May 14, 2014
On Wed, 14 May 2014 08:27:45 +0000
monarch_dodra via Digitalmars-d-learn
<digitalmars-d-learn@puremagic.com> wrote:

> On Monday, 12 May 2014 at 18:44:22 UTC, Jonathan M Davis via Digitalmars-d-learn wrote:
> > Sure, you can cast char[] to ubyte[] and sort that if you know
> > that the array
> > only holds pure ASCII. In fact, you can use
> > std.string.representation to do it
> > - e.g.
> >
> > auto ascii = str.representation;
> >
> > and if str were mutable, then you could sort it. But that will
> > only work if
> > the string only contains ASCII characters. Regardless, he
> > wanted to know why
> > he couldn't sort char[], and I explained why - all strings are
> > treated as
> > ranges of dchar, making it so that if their element type is
> > char or wchar, so
> > they're not random access and thus can't be sorted.
>
> Arguably, a smart enough implementation should know how to sort a "char[]", while still preserving codepoint integrity.

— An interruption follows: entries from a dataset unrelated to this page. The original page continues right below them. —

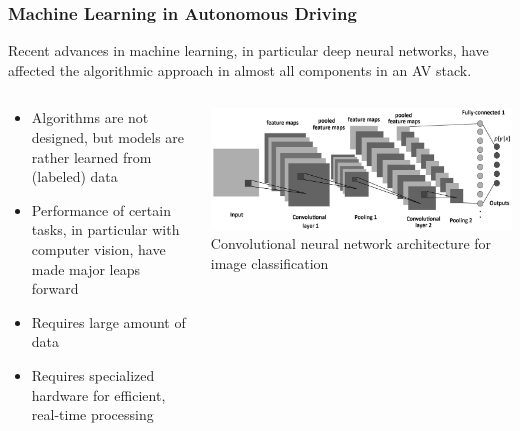 \begin{frame}
\frametitle{Machine Learning in Autonomous Driving}
Recent advances in machine learning, in particular deep neural networks, have
affected the algorithmic approach in almost all components in an AV stack.
\begin{columns}[]
    \begin{column}{0.4\textwidth}
        \begin{itemize}
            \item Algorithms are not designed, but models are rather learned
                from (labeled) data
            \item Performance of certain tasks, in particular with computer
                vision, have made major leaps forward
            \item Requires large amount of data
            \item Requires specialized hardware for efficient, real-time 
                processing
        \end{itemize}
    \end{column}
    \begin{column}{0.6\textwidth}
        \centering
        \includegraphics[width=\textwidth]{images/cnn_architecture.png}\\
        \footnotesize{Convolutional neural network architecture for image classification \cite{Albelwi2017}}
    \end{column}
\end{columns}
\end{frame}

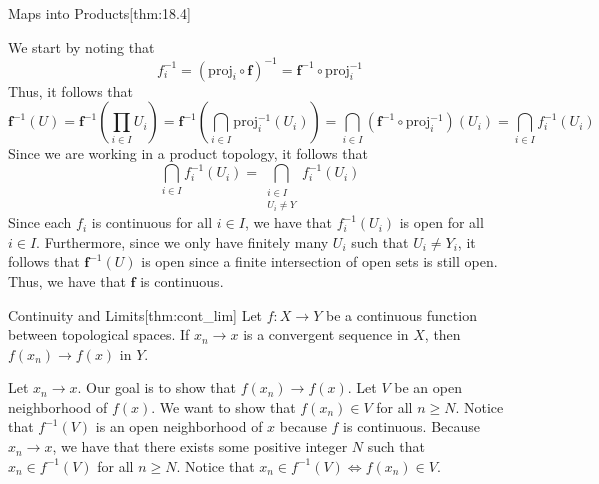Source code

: \begin{thmBox}{Maps into Products}[thm:18.4]
\begin{proofBox}
        We start by noting that 
        \begin{equation*}
            f_{ i }^{ -1 }
            =
            ( \mathrm{proj}_{ i } \circ \mathbf{f} )^{ -1 }
            =
            \mathbf{f}^{ -1 } \circ \mathrm{proj}_{ i }^{ -1 }
        \end{equation*}
        Thus, it follows that 
        \begin{equation*}
            \mathbf{f}^{ -1 } ( U )
            =
            \mathbf{f}^{ -1 } \left( \prod_{ i \in I } U_{ i } \right)
            =
            \mathbf{f}^{ -1 } 
            \left( 
                \bigcap_{ i \in I } \mathrm{proj}_{ i }^{ -1 } ( U_{ i } ) 
            \right)
            =
            \bigcap_{ i \in I } 
            ( \mathbf{f}^{ -1 } \circ \mathrm{proj}_{ i }^{ -1 } ) ( U_{ i } ) 
            =
            \bigcap_{ i \in I }  f_{ i }^{ -1 } ( U_{ i } )
        \end{equation*}
        Since we are working in a product topology, it follows that 
        \begin{equation*}
            \bigcap_{ i \in I }  f_{ i }^{ -1 } ( U_{ i } )
            =
            \bigcap_{ \substack{ i \in I \\ U_{ i } \neq Y } } 
            f_{ i }^{ -1 } ( U_{ i } )
        \end{equation*}
        Since each \( f_{ i } \) is continuous for all \( i \in I \), we have
        that \( f_{ i }^{ -1 } ( U_{ i } ) \) is open for all \( i \in I \).
        Furthermore, since we only have finitely many \( U_{ i } \) such that
        \( U_{ i } \neq Y_{ i } \), it follows that 
        \( \mathbf{f}^{ -1 } ( U ) \) is 
        open since a finite intersection of open sets is still open.
        Thus, we have that \( \mathbf{f} \) is continuous.
    \end{proofBox}
\end{thmBox}

\begin{thmBox}{Continuity and Limits}[thm:cont_lim]
    Let \( f: X \rightarrow Y \) be a continuous function between topological
    spaces.
    If \( x_{ n } \rightarrow x \) is a convergent sequence in \( X \), then 
    \( f ( x_{ n } ) \rightarrow f ( x ) \) in \( Y \).

    \baseRule

    \begin{proofBox}
        Let \( x_{ n } \rightarrow x \).
        Our goal is to show that \( f ( x_{ n } ) \rightarrow f ( x ) \).
        Let \( V \) be an open neighborhood of \( f ( x ) \).
        We want to show that \( f ( x_{ n } ) \in V \) for all \( n \geq N \).
        Notice that \( f^{ -1 } ( V ) \) is an open neighborhood of \( x \)
        because \( f \) is continuous.
        Because \( x_{ n } \rightarrow x \), we have that there exists some 
        positive integer \( N \) such that \( x_{ n } \in f^{ -1 } ( V ) \) for all \( n \geq N \).
        Notice that \( x_{ n } \in f^{ -1 } ( V ) \iff f ( x_{ n } ) \in V \).
    \end{proofBox}
\end{thmBox}

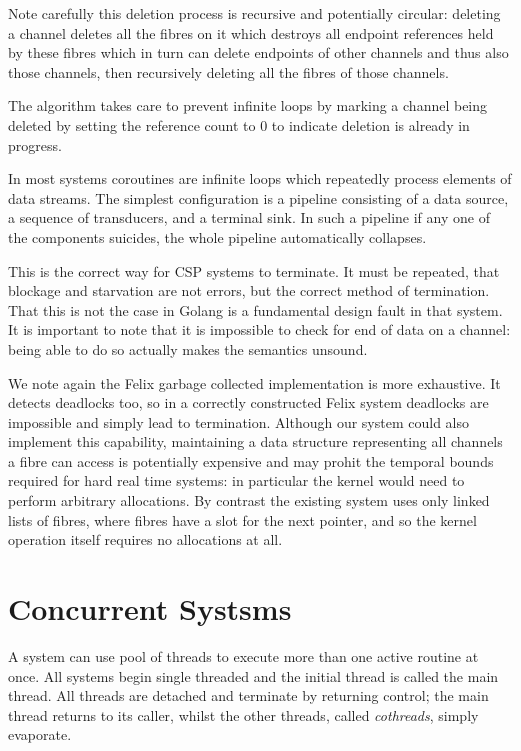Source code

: \documentclass[oneside]{book}
\begin{document}
Note carefully this deletion process is recursive and potentially
circular: deleting a channel deletes all the fibres on it which
destroys all endpoint references held by these fibres which
in turn can delete endpoints of other channels and thus also
those channels, then recursively deleting all the fibres
of those channels.

The algorithm takes care to prevent infinite loops by marking
a channel being deleted by setting the reference count to 0
to indicate deletion is already in progress.

In most systems coroutines are infinite loops which repeatedly
process elements of data streams. The simplest configuration is
a pipeline consisting of a data source, a sequence of transducers,
and a terminal sink. In such a pipeline if any one of the components
suicides, the whole pipeline automatically collapses. 

This is the correct way for CSP systems to terminate. It must be repeated,
that blockage and starvation are not errors, but the correct method of termination.
That this is not the case in Golang is a fundamental design fault in that
system. It is important to note that it is impossible to check for
end of data on a channel: being able to do so actually makes the semantics
unsound.

We note again the Felix garbage collected implementation is more exhaustive.
It detects deadlocks too, so in a correctly constructed Felix system
deadlocks are impossible and simply lead to termination. Although our
system could also implement this capability, maintaining a data structure
representing all channels a fibre can access is potentially expensive
and may prohit the temporal bounds required for hard real time systems:
in particular the kernel would need to perform arbitrary allocations.
By contrast the existing system uses only linked lists of fibres,
where fibres have a slot for the next pointer, and so the kernel operation
itself requires no allocations at all.

\section{Concurrent Systsms}
A system can use pool of threads to execute more than one active
routine at once. All systems begin single threaded and the initial
thread is called the main thread. All threads are detached and terminate
by returning control; the main thread returns to its caller, whilst
the other threads, called {\em cothreads}, simply evaporate.
\end{document}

I don't think that that can be done at the same algorithmic complexity though. So, I don't know if that would be acceptable or not from the standpoint of std.algorithm.sort. But even if it's a good idea, someone would have to special case sort for char[], and no one has done that.

> As a matter of fact, the built in "sort" property does it.
>
> void main()
> {
>      char[] s = "éöeèûà".dup;
>      s.sort;
>      writeln(s);
> }
> //prints:
> eàèéöû

I'm surprised. I thought that one of Bearophile's favorite complaints was that it didn't sort unicode properly (and hence one of the reasons that it should be removed). Regardless, I do think that it should be removed.

- Jonathan M Davis

May 15, 2014
On Wed, 14 May 2014 05:13:42 -0400, Jonathan M Davis via Digitalmars-d-learn <digitalmars-d-learn@puremagic.com> wrote:

> On Wed, 14 May 2014 08:27:45 +0000
> monarch_dodra via Digitalmars-d-learn
> <digitalmars-d-learn@puremagic.com> wrote:
>
>> On Monday, 12 May 2014 at 18:44:22 UTC, Jonathan M Davis via
>> Digitalmars-d-learn wrote:
>> > Sure, you can cast char[] to ubyte[] and sort that if you know
>> > that the array
>> > only holds pure ASCII. In fact, you can use
>> > std.string.representation to do it
>> > - e.g.
>> >
>> > auto ascii = str.representation;
>> >
>> > and if str were mutable, then you could sort it. But that will
>> > only work if
>> > the string only contains ASCII characters. Regardless, he
>> > wanted to know why
>> > he couldn't sort char[], and I explained why - all strings are
>> > treated as
>> > ranges of dchar, making it so that if their element type is
>> > char or wchar, so
>> > they're not random access and thus can't be sorted.
>>
>> Arguably, a smart enough implementation should know how to sort a
>> "char[]", while still preserving codepoint integrity.
>
> I don't think that that can be done at the same algorithmic complexity though.
> So, I don't know if that would be acceptable or not from the standpoint of
> std.algorithm.sort. But even if it's a good idea, someone would have to
> special case sort for char[], and no one has done that.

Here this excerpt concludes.